## What you have to do
Below are records; copy every line among them that contains the word "tutti".

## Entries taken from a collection

BEGIN

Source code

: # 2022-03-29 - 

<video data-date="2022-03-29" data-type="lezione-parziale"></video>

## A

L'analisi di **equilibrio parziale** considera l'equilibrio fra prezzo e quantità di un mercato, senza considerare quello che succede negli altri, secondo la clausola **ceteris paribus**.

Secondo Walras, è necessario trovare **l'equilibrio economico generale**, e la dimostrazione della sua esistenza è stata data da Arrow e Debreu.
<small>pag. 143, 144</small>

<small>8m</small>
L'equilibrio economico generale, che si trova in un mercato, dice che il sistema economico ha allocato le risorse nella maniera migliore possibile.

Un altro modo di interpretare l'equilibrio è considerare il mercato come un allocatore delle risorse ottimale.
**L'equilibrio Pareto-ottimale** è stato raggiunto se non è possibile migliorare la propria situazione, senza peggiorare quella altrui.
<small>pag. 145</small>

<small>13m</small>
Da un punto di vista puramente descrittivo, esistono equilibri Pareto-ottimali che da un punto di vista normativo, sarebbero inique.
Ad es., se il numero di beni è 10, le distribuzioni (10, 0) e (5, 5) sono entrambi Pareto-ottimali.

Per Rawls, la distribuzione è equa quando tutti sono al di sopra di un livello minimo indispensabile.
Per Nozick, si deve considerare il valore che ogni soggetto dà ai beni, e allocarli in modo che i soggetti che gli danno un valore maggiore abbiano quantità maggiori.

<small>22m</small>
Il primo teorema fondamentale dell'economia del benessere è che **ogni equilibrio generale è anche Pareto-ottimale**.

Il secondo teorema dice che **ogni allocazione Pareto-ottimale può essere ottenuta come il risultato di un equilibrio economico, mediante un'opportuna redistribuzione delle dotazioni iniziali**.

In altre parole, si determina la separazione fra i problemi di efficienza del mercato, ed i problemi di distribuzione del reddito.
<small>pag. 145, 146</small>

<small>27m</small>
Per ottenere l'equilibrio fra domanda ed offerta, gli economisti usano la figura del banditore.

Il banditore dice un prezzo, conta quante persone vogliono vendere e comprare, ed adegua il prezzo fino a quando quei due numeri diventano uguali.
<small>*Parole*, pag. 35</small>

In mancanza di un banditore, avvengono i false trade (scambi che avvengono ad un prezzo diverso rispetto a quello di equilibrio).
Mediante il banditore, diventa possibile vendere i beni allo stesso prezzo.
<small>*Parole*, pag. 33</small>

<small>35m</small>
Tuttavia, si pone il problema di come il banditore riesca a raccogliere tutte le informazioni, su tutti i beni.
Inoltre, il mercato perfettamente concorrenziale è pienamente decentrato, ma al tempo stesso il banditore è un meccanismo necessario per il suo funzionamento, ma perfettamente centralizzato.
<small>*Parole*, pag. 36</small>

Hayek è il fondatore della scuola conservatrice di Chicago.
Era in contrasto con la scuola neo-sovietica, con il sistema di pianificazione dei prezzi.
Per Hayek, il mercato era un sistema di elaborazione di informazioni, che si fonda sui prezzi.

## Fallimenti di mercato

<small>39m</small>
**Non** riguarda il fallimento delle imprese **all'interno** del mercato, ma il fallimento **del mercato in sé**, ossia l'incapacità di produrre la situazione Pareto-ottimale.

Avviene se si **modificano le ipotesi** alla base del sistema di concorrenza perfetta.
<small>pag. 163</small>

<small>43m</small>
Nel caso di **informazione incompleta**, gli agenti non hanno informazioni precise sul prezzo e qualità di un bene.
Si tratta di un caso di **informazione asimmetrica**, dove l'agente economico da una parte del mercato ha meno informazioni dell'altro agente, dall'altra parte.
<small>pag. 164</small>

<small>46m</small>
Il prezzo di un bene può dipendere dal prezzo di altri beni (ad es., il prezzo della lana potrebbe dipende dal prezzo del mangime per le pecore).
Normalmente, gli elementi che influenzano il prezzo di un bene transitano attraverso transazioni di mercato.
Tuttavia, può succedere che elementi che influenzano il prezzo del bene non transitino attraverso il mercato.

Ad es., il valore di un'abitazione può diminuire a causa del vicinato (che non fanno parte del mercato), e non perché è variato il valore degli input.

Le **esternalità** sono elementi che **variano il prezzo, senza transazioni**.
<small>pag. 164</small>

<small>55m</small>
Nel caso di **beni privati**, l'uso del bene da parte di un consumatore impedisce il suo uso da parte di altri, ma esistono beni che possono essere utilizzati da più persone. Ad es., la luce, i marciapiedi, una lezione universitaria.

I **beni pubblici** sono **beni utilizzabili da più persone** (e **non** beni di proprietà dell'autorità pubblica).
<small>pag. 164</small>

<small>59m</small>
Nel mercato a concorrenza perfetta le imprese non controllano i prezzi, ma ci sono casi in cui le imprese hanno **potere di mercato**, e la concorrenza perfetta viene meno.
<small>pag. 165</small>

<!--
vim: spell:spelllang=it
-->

END

## Solution to this exercise
Per Rawls, la distribuzione è equa quando tutti sono al di sopra di un livello minimo indispensabile.
Tuttavia, si pone il problema di come il banditore riesca a raccogliere tutte le informazioni, su tutti i beni.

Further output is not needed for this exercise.